YOUR INSTRUCTIONS:
From the data that follows, copy every line with the string "André".

---------- RECORDED INFORMATION ----------

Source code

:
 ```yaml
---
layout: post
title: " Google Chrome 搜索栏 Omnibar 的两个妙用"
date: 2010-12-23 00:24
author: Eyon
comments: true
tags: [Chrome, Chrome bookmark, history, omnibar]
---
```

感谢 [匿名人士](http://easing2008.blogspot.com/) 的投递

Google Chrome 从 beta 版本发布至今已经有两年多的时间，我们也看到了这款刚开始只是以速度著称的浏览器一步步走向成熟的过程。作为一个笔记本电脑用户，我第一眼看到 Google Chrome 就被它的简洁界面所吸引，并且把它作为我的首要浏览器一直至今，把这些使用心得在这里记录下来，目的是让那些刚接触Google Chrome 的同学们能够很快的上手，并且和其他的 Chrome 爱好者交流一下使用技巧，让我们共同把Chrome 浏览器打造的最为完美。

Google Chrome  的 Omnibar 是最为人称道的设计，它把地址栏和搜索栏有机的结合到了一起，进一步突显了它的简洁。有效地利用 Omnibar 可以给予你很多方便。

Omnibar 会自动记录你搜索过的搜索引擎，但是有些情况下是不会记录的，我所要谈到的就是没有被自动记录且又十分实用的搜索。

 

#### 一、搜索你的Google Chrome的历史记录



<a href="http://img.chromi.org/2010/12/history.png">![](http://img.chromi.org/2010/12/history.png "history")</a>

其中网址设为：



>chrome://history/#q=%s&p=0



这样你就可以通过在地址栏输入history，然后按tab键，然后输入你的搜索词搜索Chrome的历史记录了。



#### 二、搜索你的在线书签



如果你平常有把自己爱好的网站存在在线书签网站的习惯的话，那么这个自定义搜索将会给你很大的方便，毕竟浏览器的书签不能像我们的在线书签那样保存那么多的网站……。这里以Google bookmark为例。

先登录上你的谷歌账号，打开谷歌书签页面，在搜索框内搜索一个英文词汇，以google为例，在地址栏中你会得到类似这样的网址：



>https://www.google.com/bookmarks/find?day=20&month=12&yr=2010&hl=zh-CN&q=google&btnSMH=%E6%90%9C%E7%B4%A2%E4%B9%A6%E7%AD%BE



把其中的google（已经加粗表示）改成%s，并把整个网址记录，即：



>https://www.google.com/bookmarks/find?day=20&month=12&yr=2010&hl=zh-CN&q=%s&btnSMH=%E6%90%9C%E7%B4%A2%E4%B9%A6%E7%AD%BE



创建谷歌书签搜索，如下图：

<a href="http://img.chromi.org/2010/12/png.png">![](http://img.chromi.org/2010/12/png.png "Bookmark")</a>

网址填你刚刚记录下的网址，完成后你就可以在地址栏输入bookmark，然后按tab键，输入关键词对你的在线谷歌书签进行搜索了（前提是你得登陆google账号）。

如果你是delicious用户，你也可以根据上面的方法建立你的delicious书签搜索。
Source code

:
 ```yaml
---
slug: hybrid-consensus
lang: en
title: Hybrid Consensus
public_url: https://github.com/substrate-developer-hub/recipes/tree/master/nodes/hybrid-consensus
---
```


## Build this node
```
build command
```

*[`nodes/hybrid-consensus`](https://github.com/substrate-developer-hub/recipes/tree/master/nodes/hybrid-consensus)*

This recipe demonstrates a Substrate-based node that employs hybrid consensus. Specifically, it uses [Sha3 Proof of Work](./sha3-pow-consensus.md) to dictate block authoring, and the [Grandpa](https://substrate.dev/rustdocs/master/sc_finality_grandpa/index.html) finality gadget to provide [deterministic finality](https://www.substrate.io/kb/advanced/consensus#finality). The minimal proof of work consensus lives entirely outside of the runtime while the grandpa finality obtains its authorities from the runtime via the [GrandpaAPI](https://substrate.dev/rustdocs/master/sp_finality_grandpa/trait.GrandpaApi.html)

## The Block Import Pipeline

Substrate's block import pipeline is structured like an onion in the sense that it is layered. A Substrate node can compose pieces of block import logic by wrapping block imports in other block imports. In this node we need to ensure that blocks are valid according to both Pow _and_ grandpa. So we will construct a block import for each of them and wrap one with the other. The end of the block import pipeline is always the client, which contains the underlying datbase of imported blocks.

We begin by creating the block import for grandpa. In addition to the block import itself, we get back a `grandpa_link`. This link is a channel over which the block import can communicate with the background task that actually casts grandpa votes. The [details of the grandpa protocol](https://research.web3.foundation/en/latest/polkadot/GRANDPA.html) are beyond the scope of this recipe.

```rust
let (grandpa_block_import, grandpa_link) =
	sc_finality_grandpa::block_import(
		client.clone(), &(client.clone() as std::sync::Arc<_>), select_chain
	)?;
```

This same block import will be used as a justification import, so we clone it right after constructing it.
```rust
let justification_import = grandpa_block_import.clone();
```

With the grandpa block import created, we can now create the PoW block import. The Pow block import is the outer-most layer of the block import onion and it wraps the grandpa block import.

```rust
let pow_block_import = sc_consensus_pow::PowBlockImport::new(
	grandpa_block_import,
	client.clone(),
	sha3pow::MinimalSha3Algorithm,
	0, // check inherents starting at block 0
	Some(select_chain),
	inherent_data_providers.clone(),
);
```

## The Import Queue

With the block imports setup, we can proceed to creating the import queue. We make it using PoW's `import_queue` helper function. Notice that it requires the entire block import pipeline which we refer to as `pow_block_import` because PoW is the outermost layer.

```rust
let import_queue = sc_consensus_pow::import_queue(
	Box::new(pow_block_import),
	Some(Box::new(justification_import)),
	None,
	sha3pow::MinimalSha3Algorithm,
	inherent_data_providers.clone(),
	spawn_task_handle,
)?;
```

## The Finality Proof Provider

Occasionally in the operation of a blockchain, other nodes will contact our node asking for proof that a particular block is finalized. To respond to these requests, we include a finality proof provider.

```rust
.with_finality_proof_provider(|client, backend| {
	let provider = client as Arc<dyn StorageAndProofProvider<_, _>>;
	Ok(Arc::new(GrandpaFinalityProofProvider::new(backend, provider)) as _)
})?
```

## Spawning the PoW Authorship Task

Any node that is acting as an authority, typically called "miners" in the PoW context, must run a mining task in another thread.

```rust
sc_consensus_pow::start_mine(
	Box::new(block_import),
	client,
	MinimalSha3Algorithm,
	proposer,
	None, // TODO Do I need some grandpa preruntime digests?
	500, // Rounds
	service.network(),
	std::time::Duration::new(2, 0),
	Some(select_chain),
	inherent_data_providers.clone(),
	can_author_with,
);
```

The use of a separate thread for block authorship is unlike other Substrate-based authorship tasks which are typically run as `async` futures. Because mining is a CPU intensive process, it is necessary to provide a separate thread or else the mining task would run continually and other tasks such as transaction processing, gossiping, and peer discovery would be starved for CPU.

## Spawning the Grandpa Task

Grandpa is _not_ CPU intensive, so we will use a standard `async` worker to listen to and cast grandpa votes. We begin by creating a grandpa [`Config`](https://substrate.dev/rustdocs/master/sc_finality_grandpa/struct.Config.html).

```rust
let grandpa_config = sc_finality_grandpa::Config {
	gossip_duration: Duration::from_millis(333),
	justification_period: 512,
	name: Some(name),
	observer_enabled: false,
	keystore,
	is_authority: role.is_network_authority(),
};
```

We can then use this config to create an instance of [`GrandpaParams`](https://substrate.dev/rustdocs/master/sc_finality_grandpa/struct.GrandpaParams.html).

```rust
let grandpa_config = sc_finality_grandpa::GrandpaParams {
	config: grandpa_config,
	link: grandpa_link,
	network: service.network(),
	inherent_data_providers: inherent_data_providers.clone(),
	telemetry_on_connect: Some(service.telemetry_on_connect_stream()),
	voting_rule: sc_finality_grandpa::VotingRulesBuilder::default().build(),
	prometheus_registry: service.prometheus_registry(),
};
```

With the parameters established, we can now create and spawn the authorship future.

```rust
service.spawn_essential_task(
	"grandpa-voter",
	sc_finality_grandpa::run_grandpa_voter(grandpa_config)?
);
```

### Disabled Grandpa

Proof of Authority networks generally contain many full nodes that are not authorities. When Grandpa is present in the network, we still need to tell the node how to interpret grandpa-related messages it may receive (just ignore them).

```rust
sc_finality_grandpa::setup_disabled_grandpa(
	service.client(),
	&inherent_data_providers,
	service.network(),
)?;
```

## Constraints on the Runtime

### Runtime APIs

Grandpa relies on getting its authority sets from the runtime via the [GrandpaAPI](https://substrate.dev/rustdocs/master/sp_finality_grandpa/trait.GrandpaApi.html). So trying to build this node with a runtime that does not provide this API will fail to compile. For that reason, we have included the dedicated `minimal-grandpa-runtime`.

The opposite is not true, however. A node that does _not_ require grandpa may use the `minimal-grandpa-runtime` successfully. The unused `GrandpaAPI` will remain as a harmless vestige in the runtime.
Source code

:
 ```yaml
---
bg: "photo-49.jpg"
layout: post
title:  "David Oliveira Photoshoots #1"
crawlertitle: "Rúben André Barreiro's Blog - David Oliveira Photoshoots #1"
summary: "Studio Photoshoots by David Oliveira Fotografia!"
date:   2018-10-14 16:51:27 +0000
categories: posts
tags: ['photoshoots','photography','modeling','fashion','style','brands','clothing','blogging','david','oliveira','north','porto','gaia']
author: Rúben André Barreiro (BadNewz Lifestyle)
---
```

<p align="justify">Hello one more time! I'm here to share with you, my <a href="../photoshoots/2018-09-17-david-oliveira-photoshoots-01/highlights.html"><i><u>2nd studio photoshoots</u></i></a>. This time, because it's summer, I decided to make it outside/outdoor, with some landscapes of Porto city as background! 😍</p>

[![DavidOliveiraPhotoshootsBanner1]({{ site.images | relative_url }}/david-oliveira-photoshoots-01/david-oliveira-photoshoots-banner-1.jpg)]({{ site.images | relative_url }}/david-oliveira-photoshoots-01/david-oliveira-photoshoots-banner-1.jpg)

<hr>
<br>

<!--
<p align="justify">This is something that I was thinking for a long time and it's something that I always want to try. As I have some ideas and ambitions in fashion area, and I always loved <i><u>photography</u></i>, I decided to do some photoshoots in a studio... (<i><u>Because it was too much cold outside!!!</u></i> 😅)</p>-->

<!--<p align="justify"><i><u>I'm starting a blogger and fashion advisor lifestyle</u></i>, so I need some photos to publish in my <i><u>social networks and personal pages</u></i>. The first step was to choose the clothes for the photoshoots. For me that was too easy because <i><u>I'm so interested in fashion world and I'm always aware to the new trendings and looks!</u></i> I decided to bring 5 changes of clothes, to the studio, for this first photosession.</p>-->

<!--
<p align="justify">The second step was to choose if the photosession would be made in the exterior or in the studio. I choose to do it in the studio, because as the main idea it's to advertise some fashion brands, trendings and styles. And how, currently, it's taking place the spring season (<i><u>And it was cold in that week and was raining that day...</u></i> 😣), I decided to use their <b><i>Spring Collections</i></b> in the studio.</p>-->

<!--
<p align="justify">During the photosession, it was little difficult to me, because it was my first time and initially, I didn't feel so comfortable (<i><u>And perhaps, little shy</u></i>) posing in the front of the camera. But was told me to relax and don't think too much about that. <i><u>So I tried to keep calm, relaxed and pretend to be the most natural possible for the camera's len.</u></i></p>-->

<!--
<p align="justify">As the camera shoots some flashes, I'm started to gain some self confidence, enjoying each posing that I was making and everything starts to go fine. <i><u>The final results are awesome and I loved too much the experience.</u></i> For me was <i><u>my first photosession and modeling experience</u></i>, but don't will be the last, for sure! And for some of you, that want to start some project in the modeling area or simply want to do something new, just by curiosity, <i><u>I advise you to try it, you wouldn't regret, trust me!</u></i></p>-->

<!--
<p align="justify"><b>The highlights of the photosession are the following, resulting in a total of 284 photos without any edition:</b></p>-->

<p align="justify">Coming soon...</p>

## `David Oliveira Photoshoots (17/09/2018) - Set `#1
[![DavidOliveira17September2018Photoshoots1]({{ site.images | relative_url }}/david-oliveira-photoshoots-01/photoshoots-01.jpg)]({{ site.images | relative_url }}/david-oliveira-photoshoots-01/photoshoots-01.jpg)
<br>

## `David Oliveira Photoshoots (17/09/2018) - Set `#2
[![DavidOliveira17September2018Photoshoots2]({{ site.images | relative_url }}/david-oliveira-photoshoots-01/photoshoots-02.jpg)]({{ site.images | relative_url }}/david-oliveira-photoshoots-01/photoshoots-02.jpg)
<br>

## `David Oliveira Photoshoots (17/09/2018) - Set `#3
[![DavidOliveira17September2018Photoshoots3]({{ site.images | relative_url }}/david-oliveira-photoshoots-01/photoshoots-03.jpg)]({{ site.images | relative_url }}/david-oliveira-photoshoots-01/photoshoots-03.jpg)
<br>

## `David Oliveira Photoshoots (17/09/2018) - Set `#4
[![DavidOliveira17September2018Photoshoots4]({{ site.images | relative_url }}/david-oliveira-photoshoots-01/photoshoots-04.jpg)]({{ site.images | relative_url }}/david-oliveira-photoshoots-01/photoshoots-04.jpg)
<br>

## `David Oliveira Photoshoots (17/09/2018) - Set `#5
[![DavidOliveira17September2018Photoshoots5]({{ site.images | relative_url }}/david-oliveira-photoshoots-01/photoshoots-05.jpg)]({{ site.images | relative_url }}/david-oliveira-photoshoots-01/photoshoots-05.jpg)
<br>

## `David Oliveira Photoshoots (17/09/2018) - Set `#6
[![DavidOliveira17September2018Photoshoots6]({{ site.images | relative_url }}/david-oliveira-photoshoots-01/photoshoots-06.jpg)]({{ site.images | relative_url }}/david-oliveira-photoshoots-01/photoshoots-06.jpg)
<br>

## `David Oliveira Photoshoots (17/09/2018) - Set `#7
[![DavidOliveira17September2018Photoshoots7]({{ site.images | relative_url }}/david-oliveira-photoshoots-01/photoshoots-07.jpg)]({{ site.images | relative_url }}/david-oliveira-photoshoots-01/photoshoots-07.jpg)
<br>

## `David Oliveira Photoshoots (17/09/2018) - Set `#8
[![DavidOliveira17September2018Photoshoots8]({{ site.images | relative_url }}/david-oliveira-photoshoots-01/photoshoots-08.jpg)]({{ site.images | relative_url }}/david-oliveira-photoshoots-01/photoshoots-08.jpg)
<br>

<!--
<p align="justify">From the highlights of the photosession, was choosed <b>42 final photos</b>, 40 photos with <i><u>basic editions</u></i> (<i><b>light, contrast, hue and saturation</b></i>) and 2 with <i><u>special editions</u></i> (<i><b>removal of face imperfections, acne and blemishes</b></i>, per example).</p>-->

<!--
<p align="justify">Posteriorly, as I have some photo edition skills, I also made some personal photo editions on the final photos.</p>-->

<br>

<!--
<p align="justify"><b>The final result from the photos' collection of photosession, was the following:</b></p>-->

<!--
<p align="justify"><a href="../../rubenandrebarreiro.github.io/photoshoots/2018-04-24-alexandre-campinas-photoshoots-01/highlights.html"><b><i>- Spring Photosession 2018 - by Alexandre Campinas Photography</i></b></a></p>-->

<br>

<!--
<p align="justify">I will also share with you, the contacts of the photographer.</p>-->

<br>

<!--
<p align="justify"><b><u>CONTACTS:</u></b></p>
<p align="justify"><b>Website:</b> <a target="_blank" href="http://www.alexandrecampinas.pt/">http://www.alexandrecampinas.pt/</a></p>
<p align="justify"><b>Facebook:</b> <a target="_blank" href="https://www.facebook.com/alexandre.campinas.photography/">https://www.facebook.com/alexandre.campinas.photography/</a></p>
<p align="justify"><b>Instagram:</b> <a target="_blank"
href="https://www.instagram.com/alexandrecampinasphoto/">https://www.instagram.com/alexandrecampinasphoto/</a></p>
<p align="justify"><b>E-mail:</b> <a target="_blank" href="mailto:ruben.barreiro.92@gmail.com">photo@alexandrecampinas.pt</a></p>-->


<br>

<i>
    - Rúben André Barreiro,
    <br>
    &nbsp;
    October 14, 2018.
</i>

----------

TASK RESPONSE:
crawlertitle: "Rúben André Barreiro's Blog - David Oliveira Photoshoots #1"
author: Rúben André Barreiro (BadNewz Lifestyle)
    - Rúben André Barreiro,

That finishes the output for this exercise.